Kreatives Schreiben und Meditation – geht das zusammen? Das werde ich herausfinden am kommenden Wochenende im Haus am Turm in Essen, wenn ich meinen ersten Schreibkurs mit dem Meditationslehrer Manfred Rompf gemeinsam gebe. Thema ist „Worte aus der Stille“. Den Schreibfluss mit der Kontemplation zu verbinden ist in der Tat mal wieder ein Experiment. Aber ich bin guter Dinge, dass es funktionieren wird. Über die Ergebnisse berichte ich  natürlich.

Collage und Wortmusterkarten
Worte aus der Stille

Die Vorbereitungen für die Schreibaufgaben zu „Worte aus der Stille“ haben jedenfalls viel Spaß gemacht.

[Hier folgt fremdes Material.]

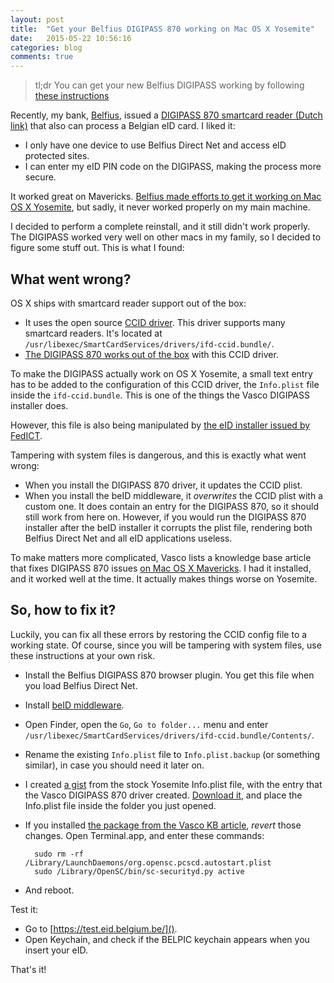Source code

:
 ```yaml
---
layout: post
title:  "Get your Belfius DIGIPASS 870 working on Mac OS X Yosemite"
date:   2015-05-22 10:56:16
categories: blog
comments: true
---
```

> tl;dr You can get your new Belfius DIGIPASS working by following [these instructions](#fix)

Recently, my bank, [Belfius](https://www.belfius.be/), issued a [DIGIPASS 870 smartcard reader (Dutch link)](https://www.belfius.be/retail/nl/zelf-bankieren/diensten/kaartlezer/index.aspx?firstWA=no) that also can process a Belgian eID card. I liked it:

* I only have one device to use Belfius Direct Net and access eID protected sites.
* I can enter my eID PIN code on the DIGIPASS, making the process more secure.

It worked great on Mavericks. [Belfius made efforts to get it working on Mac OS X Yosemite](https://twitter.com/belfiuscontact/status/540120080450068481), but sadly, it never worked properly on my main machine.

I decided to perform a complete reinstall, and it still didn't work properly. The DIGIPASS worked very well on other macs in my family, so I decided to figure some stuff out. This is what I found:

## What went wrong?

OS X ships with smartcard reader support out of the box:

* It uses the open source [CCID driver](https://pcsclite.alioth.debian.org/ccid.html). This driver supports many smartcard readers. It's located at `/usr/libexec/SmartCardServices/drivers/ifd-ccid.bundle/`.
* [The DIGIPASS 870 works out of the box](https://pcsclite.alioth.debian.org/ccid/shouldwork.html#0x1A440x0870) with this CCID driver.

To make the DIGIPASS actually work on OS X Yosemite, a small text entry has to be added to the configuration of this CCID driver, the `Info.plist` file inside the `ifd-ccid.bundle`. This is one of the things the Vasco DIGIPASS installer does.

However, this file is also being manipulated by [the eID installer issued by FedICT](http://eid.belgium.be/en/using_your_eid/installing_the_eid_software/).

Tampering with system files is dangerous, and this is exactly what went wrong:

* When you install the DIGIPASS 870 driver, it updates the CCID plist.
* When you install the beID middleware, it _overwrites_ the CCID plist with a custom one. It does contain an entry for the DIGIPASS 870, so it should still work from here on. However, if you would run the DIGIPASS 870 installer after the beID installer it corrupts the plist file, rendering both Belfius Direct Net and all eID applications useless.

To make matters more complicated, Vasco lists a knowledge base article that fixes DIGIPASS 870 issues [on Mac OS X Mavericks](https://retail.vasco.com/install/faq/20140326_120189.aspx). I had it installed, and it worked well at the time. It actually makes things worse on Yosemite.

<a name="fix"></a>

## So, how to fix it?

Luckily, you can fix all these errors by restoring the CCID config file to a working state. Of course, since you will be tampering with system files, use these instructions at your own risk.

* Install the Belfius DIGIPASS 870 browser plugin. You get this file when you load Belfius Direct Net.
* Install [beID middleware](http://eid.belgium.be/en/using_your_eid/installing_the_eid_software/mac/).
* Open Finder, open the `Go`, `Go to folder...` menu and enter `/usr/libexec/SmartCardServices/drivers/ifd-ccid.bundle/Contents/`.
* Rename the existing `Info.plist` file to `Info.plist.backup` (or something similar), in case you should need it later on.
* I created [a gist](https://gist.github.com/benc/438193275f9720f1b509) from the stock Yosemite Info.plist file, with the entry that the Vasco DIGIPASS 870 driver created. [Download it](https://gist.github.com/benc/438193275f9720f1b509/download), and place the Info.plist file inside the folder you just opened.
* If you installed [the package from the Vasco KB article]((https://retail.vasco.com/install/faq/20140326_120189.aspx)), _revert_ those changes. Open Terminal.app, and enter these commands:

        sudo rm -rf /Library/LaunchDaemons/org.opensc.pcscd.autostart.plist
        sudo /Library/OpenSC/bin/sc-securityd.py active

* And reboot.

Test it:

* Go to [https://test.eid.belgium.be/]().
* Open Keychain, and check if the BELPIC keychain appears when you insert your eID.

That's it!
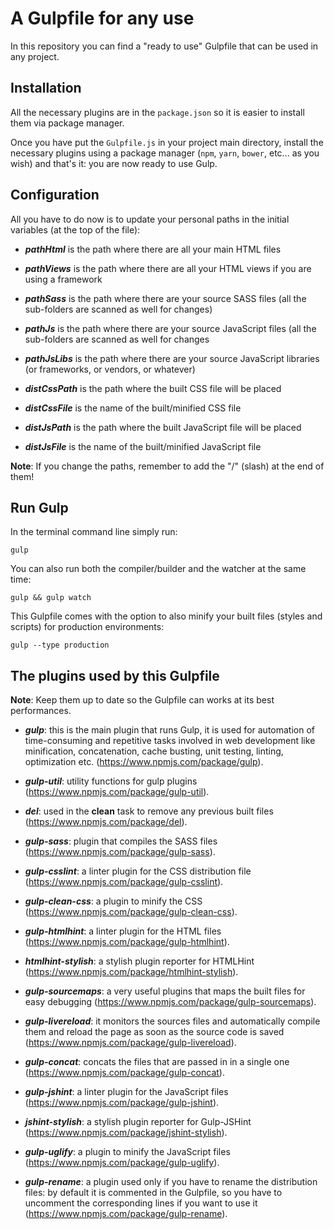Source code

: # A Gulpfile for any use

In this repository you can find a "ready to use" Gulpfile that can be used in any project.

## Installation

All the necessary plugins are in the `package.json` so it is easier to install them via package manager.

Once you have put the `Gulpfile.js` in your project main directory, install the necessary plugins using a package manager (`npm`, `yarn`, `bower`, etc... as you wish) and that's it: you are now ready to use Gulp.

## Configuration

All you have to do now is to update your personal paths in the initial variables (at the top of the file):

- ***pathHtml*** is the path where there are all your main HTML files

- ***pathViews*** is the path where there are all your HTML views if you are using a framework

- ***pathSass*** is the path where there are your source SASS files (all the sub-folders are scanned as well for changes)

- ***pathJs*** is the path where there are your source JavaScript files (all the sub-folders are scanned as well for changes

- ***pathJsLibs*** is the path where there are your source JavaScript libraries (or frameworks, or vendors, or whatever)

- ***distCssPath*** is the path where the built CSS file will be placed

- ***distCssFile*** is the name of the built/minified CSS file

- ***distJsPath*** is the path where the built JavaScript file will be placed

- ***distJsFile*** is the name of the built/minified JavaScript file

**Note**: If you change the paths, remember to add the "/" (slash) at the end of them!

## Run Gulp

In the terminal command line simply run:

```
gulp
```

You can also run both the compiler/builder and the watcher at the same time:

```
gulp && gulp watch
```

This Gulpfile comes with the option to also minify your built files (styles and scripts) for production environments:

```
gulp --type production
```

## The plugins used by this Gulpfile

**Note**: Keep them up to date so the Gulpfile can works at its best performances.

- ***gulp***: this is the main plugin that runs Gulp, it is used for automation of time-consuming and repetitive tasks involved in web development like minification, concatenation, cache busting, unit testing, linting, optimization etc. (https://www.npmjs.com/package/gulp).

- ***gulp-util***: utility functions for gulp plugins (https://www.npmjs.com/package/gulp-util).

- ***del***: used in the **clean** task to remove any previous built files (https://www.npmjs.com/package/del).

- ***gulp-sass***: plugin that compiles the SASS files (https://www.npmjs.com/package/gulp-sass).

- ***gulp-csslint***: a linter plugin for the CSS distribution file (https://www.npmjs.com/package/gulp-csslint).

- ***gulp-clean-css***: a plugin to minify the CSS (https://www.npmjs.com/package/gulp-clean-css).

- ***gulp-htmlhint***: a linter plugin for the HTML files (https://www.npmjs.com/package/gulp-htmlhint).

- ***htmlhint-stylish***: a stylish plugin reporter for HTMLHint (https://www.npmjs.com/package/htmlhint-stylish).

- ***gulp-sourcemaps***: a very useful plugins that maps the built files for easy debugging (https://www.npmjs.com/package/gulp-sourcemaps).

- ***gulp-livereload***: it monitors the sources files and automatically compile them and reload the page as soon as the source code is saved (https://www.npmjs.com/package/gulp-livereload).

- ***gulp-concat***: concats the files that are passed in in a single one (https://www.npmjs.com/package/gulp-concat).

- ***gulp-jshint***: a linter plugin for the JavaScript files (https://www.npmjs.com/package/gulp-jshint).

- ***jshint-stylish***: a stylish plugin reporter for Gulp-JSHint (https://www.npmjs.com/package/jshint-stylish).

- ***gulp-uglify***: a plugin to minify the JavaScript files (https://www.npmjs.com/package/gulp-uglify).

- ***gulp-rename***: a plugin used only if you have to rename the distribution files: by default it is commented in the Gulpfile, so you have to uncomment the corresponding lines if you want to use it (https://www.npmjs.com/package/gulp-rename).

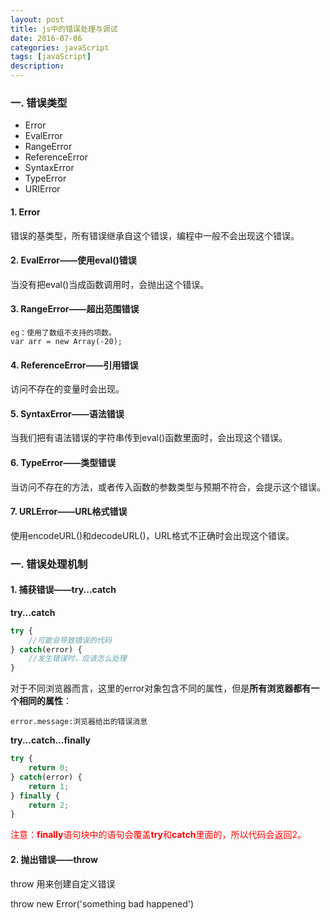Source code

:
 ```yaml
---
layout: post
title: js中的错误处理与调试
date: 2016-07-06
categories: javaScript
tags: [javaScript]
description: 
---
```

### 一. 错误类型

- Error
- EvalError
- RangeError
- ReferenceError
- SyntaxError
- TypeError
- URIError

#### 1. Error

错误的基类型，所有错误继承自这个错误，编程中一般不会出现这个错误。

#### 2. EvalError——使用eval()错误

当没有把eval()当成函数调用时，会抛出这个错误。

#### 3. RangeError——超出范围错误

    eg：使用了数组不支持的项数。
    var arr = new Array(-20);

#### 4. ReferenceError——引用错误

访问不存在的变量时会出现。

#### 5. SyntaxError——语法错误

当我们把有语法错误的字符串传到eval()函数里面时，会出现这个错误。

#### 6. TypeError——类型错误

当访问不存在的方法，或者传入函数的参数类型与预期不符合，会提示这个错误。

#### 7. URLError——URL格式错误

使用encodeURL()和decodeURL()，URL格式不正确时会出现这个错误。

### 一. 错误处理机制

#### 1. 捕获错误——try...catch

**try...catch**

```js
try {
	//可能会导致错误的代码
} catch(error) {
	//发生错误时，应该怎么处理
}
```

对于不同浏览器而言，这里的error对象包含不同的属性，但是**所有浏览器都有一个相同的属性**：

	error.message:浏览器给出的错误消息    

**try...catch...finally**

```js
try {
	return 0;	
} catch(error) {
	return 1;
} finally {
	return 2;
}
```

<font color="red">注意：**finally**语句块中的语句会覆盖**try**和**catch**里面的，所以代码会返回2。</font>

#### 2. 抛出错误——throw

throw 用来创建自定义错误

throw new Error('something bad happened')
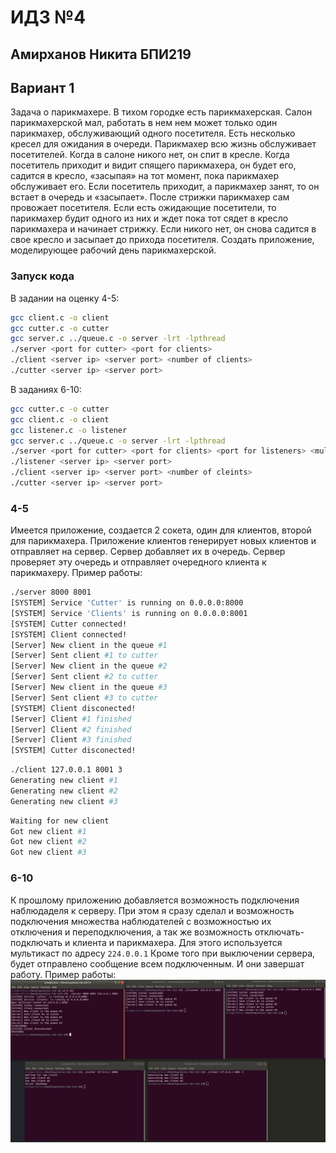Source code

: # ИДЗ №4
## Амирханов Никита БПИ219
## Вариант 1
Задача о парикмахере. В тихом городке есть парикмахерская. Салон парикмахерской мал, работать в нем нем может только один парикмахер, обслуживающий одного посетителя. Есть несколько кресел для ожидания в очереди. Парикмахер всю жизнь обслуживает посетителей. Когда в салоне никого нет, он спит в кресле. Когда посетитель приходит и видит спящего парикмахера, он будет его, садится в кресло, «засыпая» на тот момент, пока парикмахер обслуживает его. Если посетитель приходит, а парикмахер занят, то он встает в очередь и «засыпает». После стрижки парикмахер сам провожает посетителя. Если есть ожидающие посетители, то парикмахер будит одного из них и ждет пока тот сядет в кресло парикмахера и начинает стрижку. Если никого нет, он снова садится в свое кресло и засыпает до прихода посетителя. Создать приложение, моделирующее рабочий день парикмахерской.

### Запуск кода
В задании на оценку 4-5:
```sh
gcc client.c -o client
gcc cutter.c -o cutter
gcc server.c ../queue.c -o server -lrt -lpthread
./server <port for cutter> <port for clients>
./client <server ip> <server port> <number of clients>
./cutter <server ip> <server port>
```
В заданиях 6-10:
```sh
gcc cutter.c -o cutter
gcc client.c -o client
gcc listener.c -o listener
gcc server.c ../queue.c -o server -lrt -lpthread
./server <port for cutter> <port for clients> <port for listeners> <multicast addr> <multicast port>
./listener <server ip> <server port>
./client <server ip> <server port> <number of cleints>
./cutter <server ip> <server port>
```


### 4-5
Имеется приложение, создается 2 сокета, один для клиентов, второй для парикмахера. Приложение клиентов генерирует новых клиентов и отправляет на сервер. Сервер добавляет их в очередь. Сервер проверяет эту очередь и отправляет очередного клиента к парикмахеру.
Пример работы:
```sh
./server 8000 8001
[SYSTEM] Service 'Cutter' is running on 0.0.0.0:8000
[SYSTEM] Service 'Clients' is running on 0.0.0.0:8001
[SYSTEM] Cutter connected!
[SYSTEM] Client connected!
[Server] New client in the queue #1
[Server] Sent client #1 to cutter
[Server] New client in the queue #2
[Server] Sent client #2 to cutter
[Server] New client in the queue #3
[Server] Sent client #3 to cutter
[SYSTEM] Client disconected!
[Server] Client #1 finished
[Server] Client #2 finished
[Server] Client #3 finished
[SYSTEM] Cutter disconected!

```
```sh
./client 127.0.0.1 8001 3
Generating new client #1
Generating new client #2
Generating new client #3

```
```sh
Waiting for new client
Got new client #1
Got new client #2
Got new client #3

```
### 6-10
К прошлому приложению добавляется возможность подключения наблюдаделя к серверу. При этом я сразу сделал и возможность подключения множества наблюдателей с возможностью их отключения и переподключения, а так же возможность отключать-подключать и клиента и парикмахера. Для этого используется мультикаст по адресу `224.0.0.1` Кроме того при выключении сервера, будет отправлено сообщение всем подключенным. И они завершат работу. 
Пример работы:
![example](./example.png)
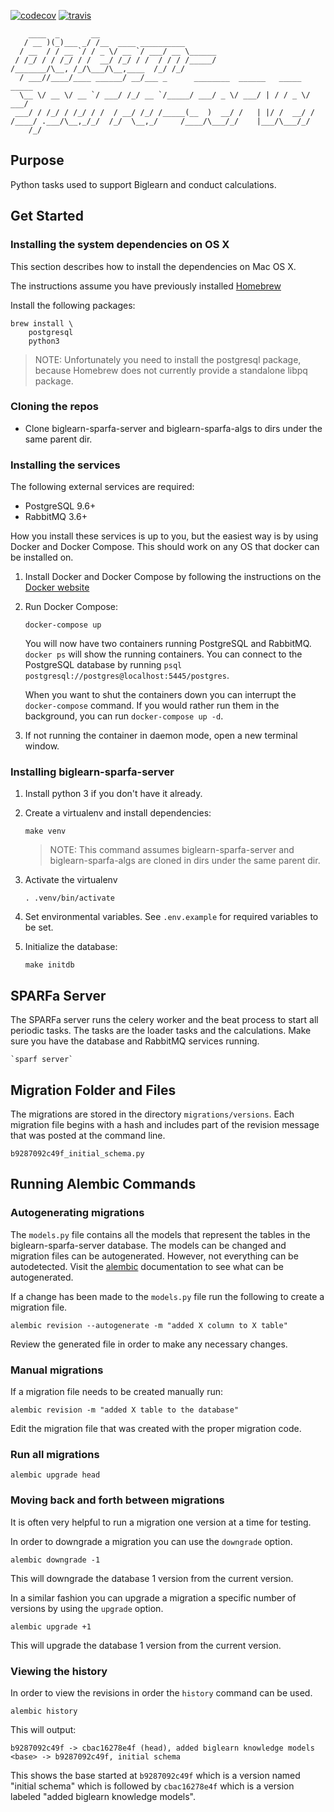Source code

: 

[![codecov](https://codecov.io/gh/openstax/biglearn-sparfa-server/branch/master/graph/badge.svg)](https://codecov.io/gh/openstax/biglearn-sparfa-server)
[![travis](https://travis-ci.org/openstax/biglearn-sparfa-server.svg?branch=master)](https://travis-ci.org/openstax/biglearn-sparfa-server)

        ____  _       __
       / __ )(_)___ _/ /__  ____ __________
      / __  / / __ `/ / _ \/ __ `/ ___/ __ \______
     / /_/ / / /_/ / /  __/ /_/ / /  / / / /_____/
    /_______/\__, /_/\___/\__,____  /_/ /_/
      / ___//____/____ ______/ __/___ _      ________  ______   _____  _____
      \__ \/ __ \/ __ `/ ___/ /_/ __ `/_____/ ___/ _ \/ ___/ | / / _ \/ ___/
     ___/ / /_/ / /_/ / /  / __/ /_/ /_____(__  )  __/ /   | |/ /  __/ /
    /____/ .___/\__,_/_/  /_/  \__,_/     /____/\___/_/    |___/\___/_/
        /_/

## Purpose

Python tasks used to support Biglearn and conduct calculations.

## Get Started

### Installing the system dependencies on OS X

This section describes how to install the dependencies on Mac OS X.

The instructions assume you have previously installed [Homebrew](http://brew.sh/)

Install the following packages:

```
brew install \
    postgresql
    python3
```

> NOTE: Unfortunately you need to install the postgresql package, because Homebrew does not currently provide a standalone libpq package.

### Cloning the repos

- Clone biglearn-sparfa-server and biglearn-sparfa-algs to dirs under the same parent dir.

### Installing the services

The following external services are required:

- PostgreSQL 9.6+
- RabbitMQ 3.6+

How you install these services is up to you, but the easiest way is by using
Docker and Docker Compose. This should work on any OS that docker can be installed on.

1.  Install Docker and Docker Compose by following the instructions on the
    [Docker website](https://docs.docker.com/compose/install/)

2.  Run Docker Compose:

    `docker-compose up`

    You will now have two containers running PostgreSQL and RabbitMQ.
    `docker ps` will show the running containers.
    You can connect to the PostgreSQL database by running
    `psql postgresql://postgres@localhost:5445/postgres`.

    When you want to shut the containers down you can interrupt the `docker-compose` command.
    If you would rather run them in the background, you can run `docker-compose up -d`.

3. If not running the container in daemon mode, open a new terminal window.

### Installing biglearn-sparfa-server

1. Install python 3 if you don't have it already.

2. Create a virtualenv and install dependencies:

    `make venv`

    > NOTE: This command assumes biglearn-sparfa-server and biglearn-sparfa-algs
            are cloned in dirs under the same parent dir.

3. Activate the virtualenv

    `. .venv/bin/activate`

4. Set environmental variables. See `.env.example` for required variables to be set.

5. Initialize the database:

    `make initdb`

## SPARFa Server

The SPARFa server runs the celery worker and the beat process to start all periodic tasks.
The tasks are the loader tasks and the calculations.
Make sure you have the database and RabbitMQ services running.

    `sparf server`

## Migration Folder and Files

The migrations are stored in the directory `migrations/versions`.
Each migration file begins with a hash and includes part of the
revision message that was posted at the command line.

`b9287092c49f_initial_schema.py`

## Running Alembic Commands

### Autogenerating migrations

The `models.py` file contains all the models that represent
the tables in the biglearn-sparfa-server database.
The models can be changed and migration files can be autogenerated.
However, not everything can be autodetected.
Visit the [alembic](http://alembic.zzzcomputing.com/en/latest/autogenerate.html#what-does-autogenerate-detect-and-what-does-it-not-detect) documentation to see what can be autogenerated.

If a change has been made to the `models.py` file run the following to create a migration file.

`alembic revision --autogenerate -m "added X column to X table"`

Review the generated file in order to make any necessary changes.

### Manual migrations

If a migration file needs to be created manually run:

`alembic revision -m "added X table to the database"`

Edit the migration file that was created with the proper migration code.

### Run all migrations

`alembic upgrade head`

### Moving back and forth between migrations

It is often very helpful to run a migration one version at a time for testing.

In order to downgrade a migration you can use the `downgrade` option.

`alembic downgrade -1`

This will downgrade the database 1 version from the current version.

In a similar fashion you can upgrade a migration a specific number of versions by using the `upgrade` option.

`alembic upgrade +1`

This will upgrade the database 1 version from the current version.

### Viewing the history

In order to view the revisions in order the `history` command can be used.

`alembic history`

This will output:

```
b9287092c49f -> cbac16278e4f (head), added biglearn knowledge models
<base> -> b9287092c49f, initial schema
```

This shows the base started at `b9287092c49f` which is a version named "initial schema" which is followed by `cbac16278e4f` which is a version labeled "added biglearn knowledge models".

Alle haben mit „Stille“ zu tun – und passen insofern zur Meditation. Ich bin gespannt, was den Teilnehmern so einfällt. Geplant ist auf jeden Fall auch wieder, gestalterische Elemente einzubringen, so dass noch eine kreative Ebene zum Schreiben dazukommt. Das geht von Wortmusterkarten zu Assoziationswörtern bis hin zu einer Collage, in der wir unterschiedliche Themen gestaltend miteinander verbinden wollen. Was natürlich nicht fehlen darf: Ein Haiku. Wenn die klirrende Kälte und der Schnee weiter anhalten, dürften das stille, kühle Gedichtminiaturen werden.